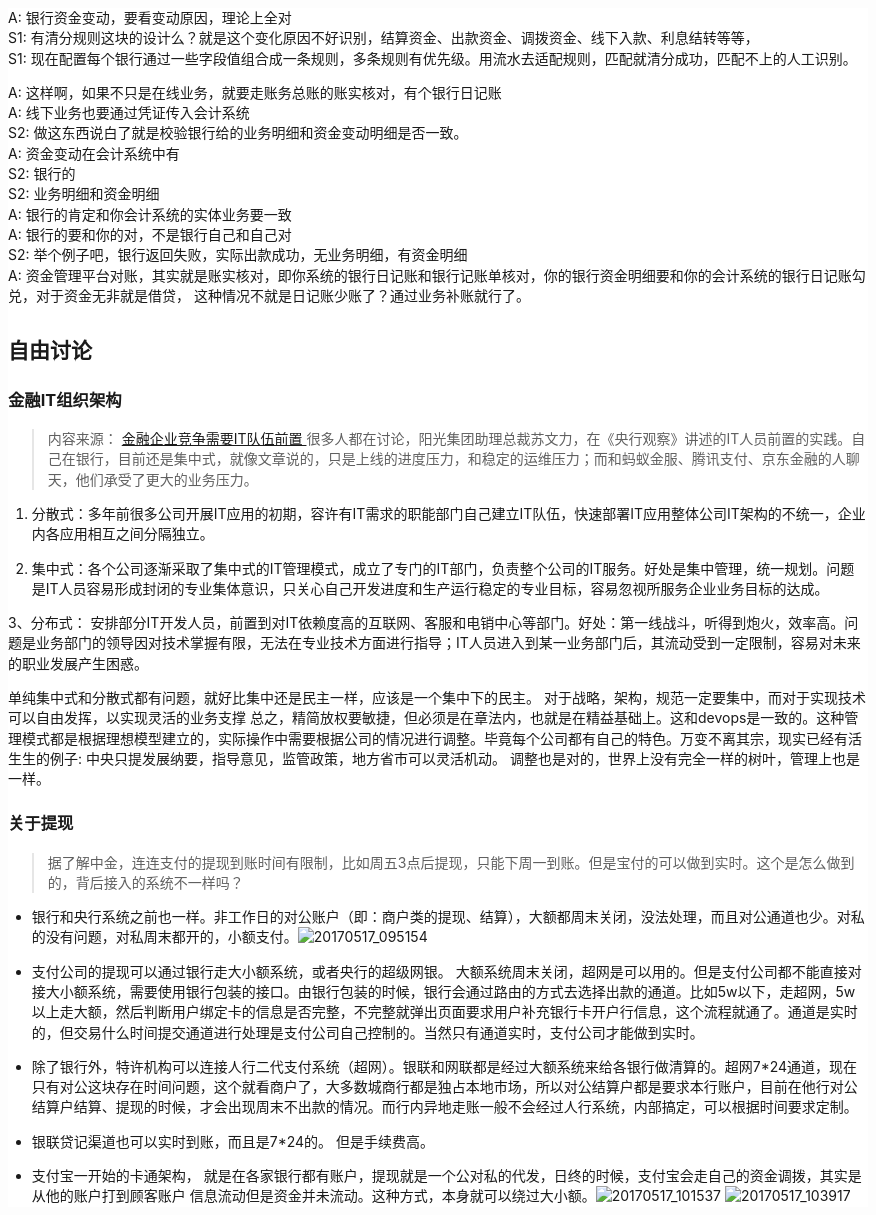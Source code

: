 A: 	银行资金变动，要看变动原因，理论上全对   
S1: 	有清分规则这块的设计么？就是这个变化原因不好识别，结算资金、出款资金、调拨资金、线下入款、利息结转等等，   
S1: 	现在配置每个银行通过一些字段值组合成一条规则，多条规则有优先级。用流水去适配规则，匹配就清分成功，匹配不上的人工识别。   
   
A: 	这样啊，如果不只是在线业务，就要走账务总账的账实核对，有个银行日记账   
A: 	线下业务也要通过凭证传入会计系统   
S2: 	做这东西说白了就是校验银行给的业务明细和资金变动明细是否一致。   
A: 	资金变动在会计系统中有   
S2: 	银行的   
S2: 	业务明细和资金明细   
A: 	银行的肯定和你会计系统的实体业务要一致   
A: 	银行的要和你的对，不是银行自己和自己对   
S2: 	举个例子吧，银行返回失败，实际出款成功，无业务明细，有资金明细   
A: 	资金管理平台对账，其实就是账实核对，即你系统的银行日记账和银行记账单核对，你的银行资金明细要和你的会计系统的银行日记账勾兑，对于资金无非就是借贷， 这种情况不就是日记账少账了？通过业务补账就行了。   
   

 ## 自由讨论   

### 金融IT组织架构 

> 内容来源： [金融企业竞争需要IT队伍前置 ](http://mp.weixin.qq.com/s?__biz=MjM5NTkzMjY1Mw==&mid=2651895270&idx=1&sn=a46970b2e92a1d2dba5b1bbea0ca0c9e&chksm=bd14e5648a636c72a74ba14a7858e8d7d9e10baec60402e08e55cdf4c7bd002fe6d9c8e527d4&mpshare=1&scene=1&srcid=0516khOj34LpSRogi0ZdhxvH#rd)   很多人都在讨论，阳光集团助理总裁苏文力，在《央行观察》讲述的IT人员前置的实践。自己在银行，目前还是集中式，就像文章说的，只是上线的进度压力，和稳定的运维压力；而和蚂蚁金服、腾讯支付、京东金融的人聊天，他们承受了更大的业务压力。   
   
1. 分散式：多年前很多公司开展IT应用的初期，容许有IT需求的职能部门自己建立IT队伍，快速部署IT应用整体公司IT架构的不统一，企业内各应用相互之间分隔独立。    

2. 集中式：各个公司逐渐采取了集中式的IT管理模式，成立了专门的IT部门，负责整个公司的IT服务。好处是集中管理，统一规划。问题是IT人员容易形成封闭的专业集体意识，只关心自己开发进度和生产运行稳定的专业目标，容易忽视所服务企业业务目标的达成。    

3、分布式： 安排部分IT开发人员，前置到对IT依赖度高的互联网、客服和电销中心等部门。好处：第一线战斗，听得到炮火，效率高。问题是业务部门的领导因对技术掌握有限，无法在专业技术方面进行指导；IT人员进入到某一业务部门后，其流动受到一定限制，容易对未来的职业发展产生困惑。   

单纯集中式和分散式都有问题，就好比集中还是民主一样，应该是一个集中下的民主。 对于战略，架构，规范一定要集中，而对于实现技术可以自由发挥，以实现灵活的业务支撑 总之，精简放权要敏捷，但必须是在章法内，也就是在精益基础上。这和devops是一致的。这种管理模式都是根据理想模型建立的，实际操作中需要根据公司的情况进行调整。毕竟每个公司都有自己的特色。万变不离其宗，现实已经有活生生的例子: 中央只提发展纳要，指导意见，监管政策，地方省市可以灵活机动。 调整也是对的，世界上没有完全一样的树叶，管理上也是一样。   
  
   
### 关于提现   
   
> 据了解中金，连连支付的提现到账时间有限制，比如周五3点后提现，只能下周一到账。但是宝付的可以做到实时。这个是怎么做到的，背后接入的系统不一样吗？   

- 银行和央行系统之前也一样。非工作日的对公账户（即：商户类的提现、结算），大额都周末关闭，没法处理，而且对公通道也少。对私的没有问题，对私周末都开的，小额支付。![20170517_095154](http://static.cocolian.cn/img/2017/20170517_095154.png)   
- 支付公司的提现可以通过银行走大小额系统，或者央行的超级网银。 大额系统周末关闭，超网是可以用的。但是支付公司都不能直接对接大小额系统，需要使用银行包装的接口。由银行包装的时候，银行会通过路由的方式去选择出款的通道。比如5w以下，走超网，5w以上走大额，然后判断用户绑定卡的信息是否完整，不完整就弹出页面要求用户补充银行卡开户行信息，这个流程就通了。通道是实时的，但交易什么时间提交通道进行处理是支付公司自己控制的。当然只有通道实时，支付公司才能做到实时。   

- 除了银行外，特许机构可以连接人行二代支付系统（超网）。银联和网联都是经过大额系统来给各银行做清算的。超网7*24通道，现在只有对公这块存在时间问题，这个就看商户了，大多数城商行都是独占本地市场，所以对公结算户都是要求本行账户，目前在他行对公结算户结算、提现的时候，才会出现周末不出款的情况。而行内异地走账一般不会经过人行系统，内部搞定，可以根据时间要求定制。   

- 银联贷记渠道也可以实时到账，而且是7*24的。 但是手续费高。    

- 支付宝一开始的卡通架构， 就是在各家银行都有账户，提现就是一个公对私的代发，日终的时候，支付宝会走自己的资金调拨，其实是从他的账户打到顾客账户 信息流动但是资金并未流动。这种方式，本身就可以绕过大小额。![20170517_101537](http://static.cocolian.cn/img/2017/20170517_101537.png) ![20170517_103917](http://static.cocolian.cn/img/2017/20170517_103917.png)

### Try it
Leaving the pictures out, reproduce the entries above exactly.

### Output of the task
Source code

: A: 	银行资金变动，要看变动原因，理论上全对   
S1: 	有清分规则这块的设计么？就是这个变化原因不好识别，结算资金、出款资金、调拨资金、线下入款、利息结转等等，   
S1: 	现在配置每个银行通过一些字段值组合成一条规则，多条规则有优先级。用流水去适配规则，匹配就清分成功，匹配不上的人工识别。   
   
A: 	这样啊，如果不只是在线业务，就要走账务总账的账实核对，有个银行日记账   
A: 	线下业务也要通过凭证传入会计系统   
S2: 	做这东西说白了就是校验银行给的业务明细和资金变动明细是否一致。   
A: 	资金变动在会计系统中有   
S2: 	银行的   
S2: 	业务明细和资金明细   
A: 	银行的肯定和你会计系统的实体业务要一致   
A: 	银行的要和你的对，不是银行自己和自己对   
S2: 	举个例子吧，银行返回失败，实际出款成功，无业务明细，有资金明细   
A: 	资金管理平台对账，其实就是账实核对，即你系统的银行日记账和银行记账单核对，你的银行资金明细要和你的会计系统的银行日记账勾兑，对于资金无非就是借贷， 这种情况不就是日记账少账了？通过业务补账就行了。   
   

 ## 自由讨论   

### 金融IT组织架构 

> 内容来源： [金融企业竞争需要IT队伍前置 ](http://mp.weixin.qq.com/s?__biz=MjM5NTkzMjY1Mw==&mid=2651895270&idx=1&sn=a46970b2e92a1d2dba5b1bbea0ca0c9e&chksm=bd14e5648a636c72a74ba14a7858e8d7d9e10baec60402e08e55cdf4c7bd002fe6d9c8e527d4&mpshare=1&scene=1&srcid=0516khOj34LpSRogi0ZdhxvH#rd)   很多人都在讨论，阳光集团助理总裁苏文力，在《央行观察》讲述的IT人员前置的实践。自己在银行，目前还是集中式，就像文章说的，只是上线的进度压力，和稳定的运维压力；而和蚂蚁金服、腾讯支付、京东金融的人聊天，他们承受了更大的业务压力。   
   
1. 分散式：多年前很多公司开展IT应用的初期，容许有IT需求的职能部门自己建立IT队伍，快速部署IT应用整体公司IT架构的不统一，企业内各应用相互之间分隔独立。    

2. 集中式：各个公司逐渐采取了集中式的IT管理模式，成立了专门的IT部门，负责整个公司的IT服务。好处是集中管理，统一规划。问题是IT人员容易形成封闭的专业集体意识，只关心自己开发进度和生产运行稳定的专业目标，容易忽视所服务企业业务目标的达成。    

3、分布式： 安排部分IT开发人员，前置到对IT依赖度高的互联网、客服和电销中心等部门。好处：第一线战斗，听得到炮火，效率高。问题是业务部门的领导因对技术掌握有限，无法在专业技术方面进行指导；IT人员进入到某一业务部门后，其流动受到一定限制，容易对未来的职业发展产生困惑。   

单纯集中式和分散式都有问题，就好比集中还是民主一样，应该是一个集中下的民主。 对于战略，架构，规范一定要集中，而对于实现技术可以自由发挥，以实现灵活的业务支撑 总之，精简放权要敏捷，但必须是在章法内，也就是在精益基础上。这和devops是一致的。这种管理模式都是根据理想模型建立的，实际操作中需要根据公司的情况进行调整。毕竟每个公司都有自己的特色。万变不离其宗，现实已经有活生生的例子: 中央只提发展纳要，指导意见，监管政策，地方省市可以灵活机动。 调整也是对的，世界上没有完全一样的树叶，管理上也是一样。   
  
   
### 关于提现   
   
> 据了解中金，连连支付的提现到账时间有限制，比如周五3点后提现，只能下周一到账。但是宝付的可以做到实时。这个是怎么做到的，背后接入的系统不一样吗？   

- 银行和央行系统之前也一样。非工作日的对公账户（即：商户类的提现、结算），大额都周末关闭，没法处理，而且对公通道也少。对私的没有问题，对私周末都开的，小额支付。![20170517_095154](http://static.cocolian.cn/img/2017/20170517_095154.png)   
- 支付公司的提现可以通过银行走大小额系统，或者央行的超级网银。 大额系统周末关闭，超网是可以用的。但是支付公司都不能直接对接大小额系统，需要使用银行包装的接口。由银行包装的时候，银行会通过路由的方式去选择出款的通道。比如5w以下，走超网，5w以上走大额，然后判断用户绑定卡的信息是否完整，不完整就弹出页面要求用户补充银行卡开户行信息，这个流程就通了。通道是实时的，但交易什么时间提交通道进行处理是支付公司自己控制的。当然只有通道实时，支付公司才能做到实时。   

- 除了银行外，特许机构可以连接人行二代支付系统（超网）。银联和网联都是经过大额系统来给各银行做清算的。超网7*24通道，现在只有对公这块存在时间问题，这个就看商户了，大多数城商行都是独占本地市场，所以对公结算户都是要求本行账户，目前在他行对公结算户结算、提现的时候，才会出现周末不出款的情况。而行内异地走账一般不会经过人行系统，内部搞定，可以根据时间要求定制。   

- 银联贷记渠道也可以实时到账，而且是7*24的。 但是手续费高。    

- 支付宝一开始的卡通架构， 就是在各家银行都有账户，提现就是一个公对私的代发，日终的时候，支付宝会走自己的资金调拨，其实是从他的账户打到顾客账户 信息流动但是资金并未流动。这种方式，本身就可以绕过大小额。![20170517_101537](http://static.cocolian.cn/img/2017/20170517_101537.png) ![20170517_103917](http://static.cocolian.cn/img/2017/20170517_103917.png)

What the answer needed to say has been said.